Из всех тех, кто считал, что у нее есть такое предназначение, особенно усердствовал в ее первые взрослые годы ее собственный отец. «У тебя есть жизненная задача, детка. Ты должна утвердить свое особое место в мире, отвоевав его у других, и у тебя кроме этого есть обязательство. Ты обязана обрести власть. Ты должна обнаружить ту силу, которую ты тайно носишь в себе, и открыто пользоваться ею. Ты явишь тем, кому это нужно, и такие есть, не сомневайся, свой свет и сожжешь этим светом их искусственные ресницы, ударишь им по ушам, так что задрожат сережки, долбанешь по кольцу в носу. Ты будешь олицетворять силу, совершенно другую. Ты будешь – ты будешь – ты будешь —»
Именно эти бесконечные увещевания и пророчества отца привели к тому, что у воровки фруктов вскоре после того, как ей исполнилось двадцать, совершенно заглохло это чувство, будто у нее имеется нечто вроде миссии. Она восприняла это поначалу с облегчением. Но впоследствии на месте прежнего чувства «Я предназначена» у нее внутри, хотя и редко, возникало нечто, что беспокоило и будоражило ее, быть может, еще сильнее, нечто, что, в отличие от «миссии», было адресовано исключительно ей самой: вызов, призыв, одолеть и утвердить, утвердить что? Себя. Вызов? Призыв? Кто бросал ей этот вызов? Кто призывал? Да, вызовы и призывы шли изнутри ее самой.

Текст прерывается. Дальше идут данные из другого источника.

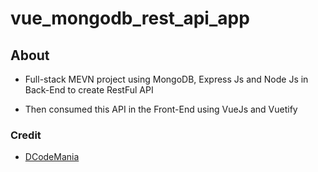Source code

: # vue_mongodb_rest_api_app

## About

- Full-stack MEVN project using MongoDB, Express Js and Node Js in Back-End to create RestFul API

- Then consumed this API in the Front-End using VueJs and Vuetify

### Credit

- [DCodeMania](https://www.youtube.com/watch?v=hBjhaveTm1s&list=PL6u82dzQtlfs88r-Q1_1L0ZnV8aB1KL0S&index=1)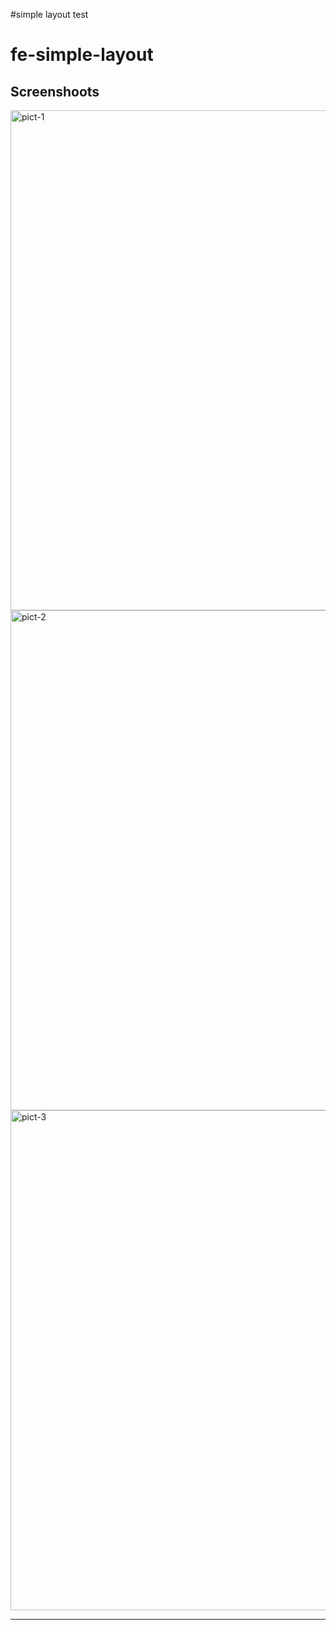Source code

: #simple layout test

# fe-simple-layout

## Screenshoots

<div align='left'>
<img title="pict-1" src="https://res.cloudinary.com/naandalistcloud/image/upload/v1579482452/screenshoots/Screenshot_from_2020-01-16_15-01-20_xtqjtx.png" width='800'>

<img title="pict-2" src="https://res.cloudinary.com/naandalistcloud/image/upload/v1579482668/screenshoots/Screenshot_from_2020-01-16_15-00-24_uhwxcx.png" width='800'>

<img title="pict-3" src="https://res.cloudinary.com/naandalistcloud/image/upload/v1579482617/screenshoots/Screenshot_from_2020-01-16_15-00-33_fsukih.png" width='800'>

---
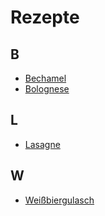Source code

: # Rezepte

## B
* [Bechamel](recipes/bechamel.md)
* [Bolognese](recipes/bolognese.md)

## L
* [Lasagne](recipes/lasagne.md)

## W
* [Weißbiergulasch](recipes/weissbiergulasch.md)

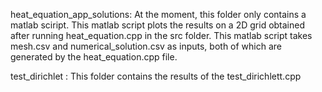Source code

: 

heat_equation_app_solutions: At the moment, this folder only contains a matlab sciript. This matlab script plots the results on a 2D grid obtained after running heat_equation.cpp in the src folder. This matlab script takes mesh.csv and numerical_solution.csv as inputs, both of which are generated by the heat_equation.cpp file.

test_dirichlet : This folder contains the results of the test_dirichlett.cpp 
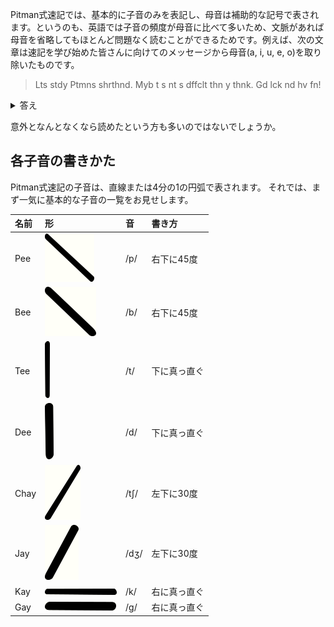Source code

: Pitman式速記では、基本的に子音のみを表記し、母音は補助的な記号で表されます。というのも、英語では子音の頻度が母音に比べて多いため、文脈があれば母音を省略してもほとんど問題なく読むことができるためです。例えば、次の文章は速記を学び始めた皆さんに向けてのメッセージから母音(a, i, u, e, o)を取り除いたものです。

> Lts stdy Ptmns shrthnd.
> Myb t s nt s dffclt thn y thnk.
> Gd lck nd hv fn!

<details>
<summary>答え</summary>
Let's study Pitman's shorthand.
Maybe it is not so difficult than you think.
Good luck and have fan!
</details>

意外となんとなくなら読めたという方も多いのではないでしょうか。


## 各子音の書きかた

Pitman式速記の子音は、直線または4分の1の円弧で表されます。
それでは、まず一気に基本的な子音の一覧をお見せします。

| 名前  | 形   | 音  | 書き方  |
|:------|:-----|:----|:--------|
| Pee   |![Pee](img/singleStrokes/pee.png)| /p/ | 右下に45度 |
| Bee   |![Bee](img/singleStrokes/bee.png)| /b/ | 右下に45度 |
| Tee   |![Tee](img/singleStrokes/tee.png)| /t/ | 下に真っ直ぐ |
| Dee   |![Dee](img/singleStrokes/dee.png)| /d/ | 下に真っ直ぐ |
| Chay  |![Chay](img/singleStrokes/chay.png)| /tʃ/ | 左下に30度 |
| Jay   |![Jay](img/singleStrokes/jay.png)| /dʒ/ | 左下に30度 |
| Kay   |![Kay](img/singleStrokes/kay.png)| /k/ | 右に真っ直ぐ |
| Gay   |![Gay](img/singleStrokes/gay.png)| /g/ | 右に真っ直ぐ |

Но вместе с тем они были больше, чем она сама, значительно больше. «Редко меня что так беспокоит. Редко меня что так будоражит, как эти происки».
В настоящий момент самым подходящим делом для нее после купания в «Конце Уазы» было, похоже, лежание в траве на берегу, с ногами по щиколотку в воде. Какой прекрасный закон природы: большие пальцы на ногах, в отличие от прочих пальцев, загибались слегка кверху. Интересно, у всех людей так? А как это выглядит у обезьян? Она попыталась загнуть их еще больше. При этом что-то коснулось их, и когда она села, она увидела, как мимо очень медленно проплывает кружка, серебристая, из жести или алюминия. Она выудила ее из воды. Кружка была с одной ручкой и напоминала кофейные кружки из старых вестернов. Она уже болталась тут, в этих речных водах, давно, несколько десятилетий кряду. Повертев ее в руках – какая легкая! – воровка фруктов поняла, что кружка эта осталась со времен последней большой войны, со времен сражения, произошедшего в здешних краях, в августовские дни, таким же августом, как сейчас, в тысяча девятьсот сорок четвертом году, когда тут шли наступательные и оборонительные бои между войсками Тысячелетнего рейха и заокеанскими войсками, которые метр за метром продвигались по этой территории, одни – наступая, другие – отступая. На кружке не было никаких опознавательных знаков, и воровка фруктов, убирая кружку к себе, решила, что она немецкая – немецкая? В качестве компенсации появления кружки в ее «походном снаряжении» (как она непроизвольно подумала) она извлекла из бокового кармана посвященную как раз этой битве брошюру, написанную ее отцом, историком-дилетантом, и данную ей в дорогу, под заглавием «Вексенское сражение», с большой фотографией на обложке, на которой был изображен подбитый немецкий танк, и зашвырнула ее подальше в «Конец Уазы», чтобы отправить ее подальше, в Сену? чтобы утопить ее? Чтобы утопить.